TiVo goes on to tout their ability to deliver "the best of both worlds with VOD capabilities through their current cable box and all the great benefits of TiVo in HD." Does TiVo actually think that the majority of the people will be buying their $800 box and then will continue to pay the ludicrous cable rent box fees? Did they miss the point of their own product? Don't they understand that people buy CableCARD gear with the explicit purpose of retiring that 8-bit graphics monstrosity the cable companies push on us? Oh, they understand! It's just another subtle jab at cable's failure to deliver a 2-way spec for them to build upon.
At this point one might get the impression that I'm being hard on TiVo here. Let me dispel that notion right now. I wholeheartedly agree with TiVo's campaign. Their response is simply a reaction to the cable industry's miserable "support" of the CableCARD initiative. The cable industry has done everything in its power to thwart an open platform, from the often-required "service install" of the CableCARD to the recent disinformation scares that certain cable companies would refuse to issue CableCARDs to TiVo users. Furthermore, many (myself included) have been told by cable representatives that "these CableCARD things don't work. You don't want one."
The contentious relationship between TiVo and cable is nothing new. In January of 2005, TiVo Vice President Matthew P. Zinn had some harsh words for the cable companies and their current implementation of OpenCable, saying, "It is abundantly clear that cable's 'support' of CableCARD fundamentally conflicts with cable's own market imperatives. There is little doubt that cable would support [an OCAP implementation]. Such products, however, do not provide consumers with a competitive alternative to operator-supplied integrated set-top boxes. All they do is provide consumers the choice between leasing a box from cable or buying essentially the very same box from Samsung or LG Electronics. In other words," Zinn continues, "you can lease a Honda Accord from your cable operator or you can buy a Honda Accord."

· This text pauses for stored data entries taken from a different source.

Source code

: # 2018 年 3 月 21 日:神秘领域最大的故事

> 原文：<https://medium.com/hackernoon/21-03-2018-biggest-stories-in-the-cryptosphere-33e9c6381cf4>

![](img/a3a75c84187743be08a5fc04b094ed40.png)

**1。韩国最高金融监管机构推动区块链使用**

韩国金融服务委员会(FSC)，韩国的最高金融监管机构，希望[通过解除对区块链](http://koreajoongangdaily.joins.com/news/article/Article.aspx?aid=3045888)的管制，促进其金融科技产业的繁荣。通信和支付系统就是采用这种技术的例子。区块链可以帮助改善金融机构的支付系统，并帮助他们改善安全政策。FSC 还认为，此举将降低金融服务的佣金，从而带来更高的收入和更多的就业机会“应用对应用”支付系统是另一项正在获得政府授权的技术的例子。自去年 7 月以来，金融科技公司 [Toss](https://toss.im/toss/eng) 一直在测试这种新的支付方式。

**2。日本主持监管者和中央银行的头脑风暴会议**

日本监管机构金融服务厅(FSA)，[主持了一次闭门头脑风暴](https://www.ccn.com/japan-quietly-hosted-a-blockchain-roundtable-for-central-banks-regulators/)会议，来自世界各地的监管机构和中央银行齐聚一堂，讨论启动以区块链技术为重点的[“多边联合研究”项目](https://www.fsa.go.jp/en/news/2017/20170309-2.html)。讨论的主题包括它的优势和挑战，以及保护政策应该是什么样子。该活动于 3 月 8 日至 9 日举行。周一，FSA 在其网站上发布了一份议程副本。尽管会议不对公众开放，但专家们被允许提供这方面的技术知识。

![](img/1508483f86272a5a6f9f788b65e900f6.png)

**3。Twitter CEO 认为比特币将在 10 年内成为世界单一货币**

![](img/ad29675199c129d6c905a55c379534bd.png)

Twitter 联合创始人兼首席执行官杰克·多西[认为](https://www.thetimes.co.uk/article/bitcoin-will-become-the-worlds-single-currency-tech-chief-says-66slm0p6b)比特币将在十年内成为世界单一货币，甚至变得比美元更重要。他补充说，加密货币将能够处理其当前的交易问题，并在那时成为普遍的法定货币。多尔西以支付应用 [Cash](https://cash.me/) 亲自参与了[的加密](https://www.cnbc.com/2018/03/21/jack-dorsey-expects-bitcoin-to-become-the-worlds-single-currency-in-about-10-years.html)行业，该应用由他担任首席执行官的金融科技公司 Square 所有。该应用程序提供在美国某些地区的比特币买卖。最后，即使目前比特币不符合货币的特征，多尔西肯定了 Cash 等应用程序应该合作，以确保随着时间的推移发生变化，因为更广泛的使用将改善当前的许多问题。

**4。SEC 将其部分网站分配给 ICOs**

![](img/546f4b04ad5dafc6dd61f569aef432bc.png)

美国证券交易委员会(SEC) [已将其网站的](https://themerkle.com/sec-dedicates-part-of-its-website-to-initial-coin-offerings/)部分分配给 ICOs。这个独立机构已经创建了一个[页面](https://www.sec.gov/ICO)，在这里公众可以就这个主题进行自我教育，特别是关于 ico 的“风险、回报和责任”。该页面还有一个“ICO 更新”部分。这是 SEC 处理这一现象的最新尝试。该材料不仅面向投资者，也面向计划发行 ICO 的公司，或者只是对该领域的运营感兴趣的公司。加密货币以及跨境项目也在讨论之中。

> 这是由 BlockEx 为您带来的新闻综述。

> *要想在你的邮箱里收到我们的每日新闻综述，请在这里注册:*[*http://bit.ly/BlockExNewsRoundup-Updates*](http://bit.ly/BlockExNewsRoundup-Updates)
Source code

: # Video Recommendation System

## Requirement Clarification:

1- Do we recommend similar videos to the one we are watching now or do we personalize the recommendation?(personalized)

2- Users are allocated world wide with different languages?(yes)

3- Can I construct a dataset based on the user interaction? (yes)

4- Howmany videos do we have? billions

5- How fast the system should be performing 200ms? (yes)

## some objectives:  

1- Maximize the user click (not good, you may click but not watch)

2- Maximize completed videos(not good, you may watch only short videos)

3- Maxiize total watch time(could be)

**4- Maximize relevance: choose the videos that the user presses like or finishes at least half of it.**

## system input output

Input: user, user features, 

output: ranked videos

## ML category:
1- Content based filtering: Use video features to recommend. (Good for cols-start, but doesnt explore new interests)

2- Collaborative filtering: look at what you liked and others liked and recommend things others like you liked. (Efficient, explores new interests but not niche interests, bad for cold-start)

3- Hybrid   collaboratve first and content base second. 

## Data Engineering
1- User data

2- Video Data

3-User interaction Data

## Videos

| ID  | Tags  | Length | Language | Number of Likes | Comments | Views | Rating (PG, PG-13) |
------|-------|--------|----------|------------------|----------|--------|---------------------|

Zinn, like the rest of the industry, foresaw what's happening now. At best cable companies are acting on a "let's do the absolute minimum" philosophy. At worst they are being disruptive and downright dishonest.
Make no mistake about it -- TiVo and cable are not friends. Cable views TiVo as not only a threat to its large rental revenue but also as endangering the billions of dollars they expect to come from add on services (PPV, music and DVD purchases, etc.). There is no way that they're going to open their arms and help the process. The best we can hope for is that shame, public perception, and the FCC will keep them close to honest. In the meantime, it's fun to watch them both pretend they're like BFF. It's a little like watching the Simple Life -- one, drunk with power, and the other doing its best to hold on to the spotlight.